Le son des cloches de Reims, battant
à toute volée, parvenait jusqu’à eux.

— Quand je pense, quand je
pense que c’est pour lui qu’on sonne ! disait Charles de La Marche, la
moitié du corps dans la boue et la main tendue vers la ville…

… Dans la cathédrale, les
chambellans venaient de dévêtir le roi. Philippe le Long debout devant l’autel
n’avait plus sur le corps que deux chemises superposées, l’une de fine toile,
et l’autre de soie blanche, et largement ouvertes sur la poitrine et sous les
aisselles. Le roi, avant d’être investi des signes de la majesté, se présentait
à l’assemblée de ses sujets comme un homme presque nu, et qui frissonnait.

Tous les attributs du sacre étaient
déposés sur l’autel, à la garde de l’abbé de Saint-Denis qui les avait
apportés. Adam Héron prit des mains de l’abbé les chausses, longs caleçons de
soie brodés de fleurs de lis, et aida le roi à les passer, ainsi que les
chaussures, également d’étoffe brodée. Puis Anseau de Joinville, en l’absence
du duc de Bourgogne, noua les éperons d’or aux pieds du roi, et les enleva
aussitôt. L’archevêque bénit la grande épée, qu’on prétendait être celle de
Charlemagne, et la soulevant par le baudrier la pendit au flanc du roi en
récitant :

— Accipe hunc gladium cum
Dei benedictione…

— Messire connétable,
approchez, dit le roi.

Gaucher de Châtillon s’avança et
Philippe, se défaisant du baudrier, lui remit l’épée.

Jamais connétable, dans toute
l’histoire des sacres, n’avait mieux mérité de tenir, pour son souverain,
l’insigne de la puissance militaire. Ce geste entre eux était plus que
l’accomplissement d’un rite ; ils échangèrent un long regard. Le symbole
se confondait avec la réalité.

De la pointe d’une aiguille d’or,
l’archevêque prit, dans la sainte ampoule que lui tendait l’abbé de Saint-Rémy,
une parcelle de cette huile qu’on disait envoyée du ciel, et la mêla de son
doigt avec le chrême préparé sur une patène. Puis l’archevêque oignit Philippe
en le touchant au sommet de la tête, à la poitrine, entre les épaules et aux
aisselles.
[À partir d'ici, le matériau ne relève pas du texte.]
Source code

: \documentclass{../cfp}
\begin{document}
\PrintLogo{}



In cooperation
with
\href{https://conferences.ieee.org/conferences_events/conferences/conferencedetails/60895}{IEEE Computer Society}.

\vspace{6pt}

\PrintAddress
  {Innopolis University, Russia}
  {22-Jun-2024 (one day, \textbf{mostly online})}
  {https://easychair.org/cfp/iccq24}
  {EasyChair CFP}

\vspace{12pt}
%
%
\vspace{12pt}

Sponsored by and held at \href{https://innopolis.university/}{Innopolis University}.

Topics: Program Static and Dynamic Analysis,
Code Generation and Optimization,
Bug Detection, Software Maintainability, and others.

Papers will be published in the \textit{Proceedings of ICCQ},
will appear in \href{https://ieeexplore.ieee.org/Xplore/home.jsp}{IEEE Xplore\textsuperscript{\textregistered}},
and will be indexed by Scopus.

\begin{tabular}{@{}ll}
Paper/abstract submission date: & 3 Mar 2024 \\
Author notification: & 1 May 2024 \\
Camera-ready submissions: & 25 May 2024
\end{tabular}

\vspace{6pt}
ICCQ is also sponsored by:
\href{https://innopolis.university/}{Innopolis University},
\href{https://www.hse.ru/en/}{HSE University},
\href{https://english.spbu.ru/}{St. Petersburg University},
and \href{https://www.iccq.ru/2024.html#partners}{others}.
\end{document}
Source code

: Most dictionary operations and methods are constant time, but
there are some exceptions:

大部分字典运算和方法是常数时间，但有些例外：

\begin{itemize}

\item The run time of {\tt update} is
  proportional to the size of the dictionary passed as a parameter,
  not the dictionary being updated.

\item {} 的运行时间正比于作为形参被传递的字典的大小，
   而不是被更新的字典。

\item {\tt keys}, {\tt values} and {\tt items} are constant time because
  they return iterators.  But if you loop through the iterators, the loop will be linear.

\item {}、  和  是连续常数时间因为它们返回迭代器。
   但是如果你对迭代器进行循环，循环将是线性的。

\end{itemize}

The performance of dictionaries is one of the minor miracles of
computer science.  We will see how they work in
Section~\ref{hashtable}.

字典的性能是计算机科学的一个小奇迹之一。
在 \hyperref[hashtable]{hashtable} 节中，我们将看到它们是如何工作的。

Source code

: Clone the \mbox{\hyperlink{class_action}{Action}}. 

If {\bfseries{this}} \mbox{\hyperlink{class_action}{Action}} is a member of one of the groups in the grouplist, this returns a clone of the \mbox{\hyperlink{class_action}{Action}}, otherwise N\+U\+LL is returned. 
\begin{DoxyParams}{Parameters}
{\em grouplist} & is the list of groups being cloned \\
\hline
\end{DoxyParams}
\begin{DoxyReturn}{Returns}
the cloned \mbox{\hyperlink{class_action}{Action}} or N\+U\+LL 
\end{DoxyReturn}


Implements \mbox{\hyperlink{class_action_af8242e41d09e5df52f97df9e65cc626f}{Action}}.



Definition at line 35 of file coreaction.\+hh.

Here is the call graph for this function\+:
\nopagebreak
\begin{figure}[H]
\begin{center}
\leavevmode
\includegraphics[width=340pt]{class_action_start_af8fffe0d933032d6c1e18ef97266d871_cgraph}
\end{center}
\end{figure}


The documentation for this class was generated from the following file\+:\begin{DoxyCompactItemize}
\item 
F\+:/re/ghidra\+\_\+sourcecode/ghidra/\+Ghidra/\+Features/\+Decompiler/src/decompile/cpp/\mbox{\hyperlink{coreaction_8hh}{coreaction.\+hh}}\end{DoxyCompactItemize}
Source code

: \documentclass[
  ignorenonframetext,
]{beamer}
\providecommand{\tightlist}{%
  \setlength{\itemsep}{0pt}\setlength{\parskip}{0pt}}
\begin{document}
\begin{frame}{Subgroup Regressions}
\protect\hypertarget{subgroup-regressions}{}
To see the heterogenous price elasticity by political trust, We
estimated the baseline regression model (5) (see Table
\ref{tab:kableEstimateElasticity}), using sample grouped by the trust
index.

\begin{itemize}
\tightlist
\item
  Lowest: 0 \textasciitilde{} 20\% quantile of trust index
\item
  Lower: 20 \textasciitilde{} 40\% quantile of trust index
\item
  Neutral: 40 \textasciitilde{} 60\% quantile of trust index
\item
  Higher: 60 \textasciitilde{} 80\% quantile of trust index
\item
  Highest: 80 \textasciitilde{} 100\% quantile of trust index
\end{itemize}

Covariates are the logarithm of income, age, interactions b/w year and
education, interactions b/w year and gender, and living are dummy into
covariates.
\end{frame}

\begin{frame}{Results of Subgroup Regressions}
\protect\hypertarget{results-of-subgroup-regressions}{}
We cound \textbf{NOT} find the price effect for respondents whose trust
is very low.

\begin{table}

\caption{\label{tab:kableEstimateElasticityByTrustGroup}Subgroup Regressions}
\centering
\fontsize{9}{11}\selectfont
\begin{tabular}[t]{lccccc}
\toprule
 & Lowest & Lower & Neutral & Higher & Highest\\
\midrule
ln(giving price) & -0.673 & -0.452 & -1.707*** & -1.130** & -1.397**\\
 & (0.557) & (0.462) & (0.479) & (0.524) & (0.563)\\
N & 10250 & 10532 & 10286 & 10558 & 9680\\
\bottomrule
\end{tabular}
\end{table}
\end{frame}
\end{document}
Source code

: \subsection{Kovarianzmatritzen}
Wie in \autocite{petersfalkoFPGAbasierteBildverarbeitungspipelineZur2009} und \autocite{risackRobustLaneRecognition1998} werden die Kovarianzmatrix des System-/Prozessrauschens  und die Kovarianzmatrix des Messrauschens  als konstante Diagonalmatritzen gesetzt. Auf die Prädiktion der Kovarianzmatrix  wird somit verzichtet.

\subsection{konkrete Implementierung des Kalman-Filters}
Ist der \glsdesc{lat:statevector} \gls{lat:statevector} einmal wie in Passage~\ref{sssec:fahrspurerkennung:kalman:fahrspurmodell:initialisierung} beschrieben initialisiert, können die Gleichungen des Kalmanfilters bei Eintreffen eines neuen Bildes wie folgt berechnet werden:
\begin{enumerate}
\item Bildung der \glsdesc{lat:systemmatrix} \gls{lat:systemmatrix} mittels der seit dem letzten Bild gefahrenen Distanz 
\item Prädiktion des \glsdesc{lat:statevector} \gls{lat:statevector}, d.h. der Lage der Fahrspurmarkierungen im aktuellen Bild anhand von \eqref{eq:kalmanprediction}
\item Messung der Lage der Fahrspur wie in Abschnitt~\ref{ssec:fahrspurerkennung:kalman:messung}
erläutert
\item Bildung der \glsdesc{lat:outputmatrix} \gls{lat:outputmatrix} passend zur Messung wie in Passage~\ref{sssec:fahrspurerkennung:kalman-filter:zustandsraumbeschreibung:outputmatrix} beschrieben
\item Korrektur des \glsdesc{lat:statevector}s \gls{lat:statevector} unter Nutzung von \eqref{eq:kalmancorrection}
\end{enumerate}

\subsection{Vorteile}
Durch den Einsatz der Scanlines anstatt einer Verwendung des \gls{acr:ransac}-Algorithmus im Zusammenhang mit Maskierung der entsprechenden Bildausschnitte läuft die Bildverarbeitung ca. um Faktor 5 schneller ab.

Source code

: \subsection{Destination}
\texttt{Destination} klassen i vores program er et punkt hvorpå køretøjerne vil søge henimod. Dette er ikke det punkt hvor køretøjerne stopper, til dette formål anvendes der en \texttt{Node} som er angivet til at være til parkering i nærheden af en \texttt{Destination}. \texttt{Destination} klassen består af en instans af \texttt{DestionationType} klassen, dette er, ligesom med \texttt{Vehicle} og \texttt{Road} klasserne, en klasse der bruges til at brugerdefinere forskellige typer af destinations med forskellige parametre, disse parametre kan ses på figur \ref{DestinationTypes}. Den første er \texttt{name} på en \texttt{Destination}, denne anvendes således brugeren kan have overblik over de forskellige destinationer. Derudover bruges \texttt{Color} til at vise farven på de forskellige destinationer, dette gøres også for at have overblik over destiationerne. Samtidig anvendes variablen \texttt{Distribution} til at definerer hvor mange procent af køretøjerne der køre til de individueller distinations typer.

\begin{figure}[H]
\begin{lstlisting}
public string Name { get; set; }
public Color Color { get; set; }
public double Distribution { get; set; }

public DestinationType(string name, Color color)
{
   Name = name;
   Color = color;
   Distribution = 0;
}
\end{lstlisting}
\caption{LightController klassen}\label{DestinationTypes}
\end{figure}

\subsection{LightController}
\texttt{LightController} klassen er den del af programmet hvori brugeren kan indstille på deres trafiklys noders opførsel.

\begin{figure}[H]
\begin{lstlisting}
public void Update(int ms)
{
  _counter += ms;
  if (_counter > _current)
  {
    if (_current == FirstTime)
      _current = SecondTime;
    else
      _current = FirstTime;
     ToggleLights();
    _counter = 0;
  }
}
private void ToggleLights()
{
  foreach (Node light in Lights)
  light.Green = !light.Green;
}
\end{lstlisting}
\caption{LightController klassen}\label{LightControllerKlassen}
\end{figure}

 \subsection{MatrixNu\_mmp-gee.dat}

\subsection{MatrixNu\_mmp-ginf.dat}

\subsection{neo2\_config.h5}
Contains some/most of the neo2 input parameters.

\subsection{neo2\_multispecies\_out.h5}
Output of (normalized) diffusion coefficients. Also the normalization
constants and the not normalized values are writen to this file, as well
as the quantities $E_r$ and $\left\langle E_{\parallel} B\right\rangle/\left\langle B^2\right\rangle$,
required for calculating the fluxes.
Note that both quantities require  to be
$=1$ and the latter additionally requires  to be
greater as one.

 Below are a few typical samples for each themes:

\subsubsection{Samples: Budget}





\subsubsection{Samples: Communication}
Adam Héron rattacha les annelets et les agrappins qui fermaient les
tuniques. La chemise du roi serait plus tard brûlée, parce qu’elle avait été
effleurée de la sainte onction.

Le roi fut alors revêtu des
vêtements pris sur l’autel : d’abord la cotte de satin vermeil brodée de
fils d’argent, puis la tunique de satin bleu bordée de perles et semée de
fleurs de lis d’or, et, par-dessus, la dalmatique de semblable tissu, et, par-dessus
encore, le soq, grand manteau carré agrafé sur l’épaule droite par une fibule
d’or. Philippe sentait progressivement ses épaules s’appesantir. L’archevêque
accomplit l’onction des mains, glissa au doigt de Philippe l’anneau royal, lui
mit le lourd sceptre d’or en la main droite, la main de justice en la main
gauche. Après une génuflexion devant le tabernacle, le prélat enfin souleva la
couronne, tandis que le grand chambellan commençait l’appel des pairs présents.

— Magnifique et puissant
seigneur, le comte…

À cet instant précis, une voix
haute, impérieuse, s’éleva dans la nef :

— Arrête, archevêque ! Ne
couronne point cet usurpateur ; c’est la fille de Saint Louis qui te le
commande.

Un vaste remous parcourut
l’assistance. Toutes les têtes se tournèrent vers le point où l’on avait crié.
Sur l’estrade et parmi les officiants s’échangeaient des regards anxieux. Les
rangs de la foule s’écartèrent.

Entourée de quelques seigneurs, une
femme de grande taille, belle encore de visage, le menton ferme, les yeux
clairs et coléreux, l’étroit diadème et le voile des veuves posés sur une masse
de cheveux presque blancs, marchait vers le chœur.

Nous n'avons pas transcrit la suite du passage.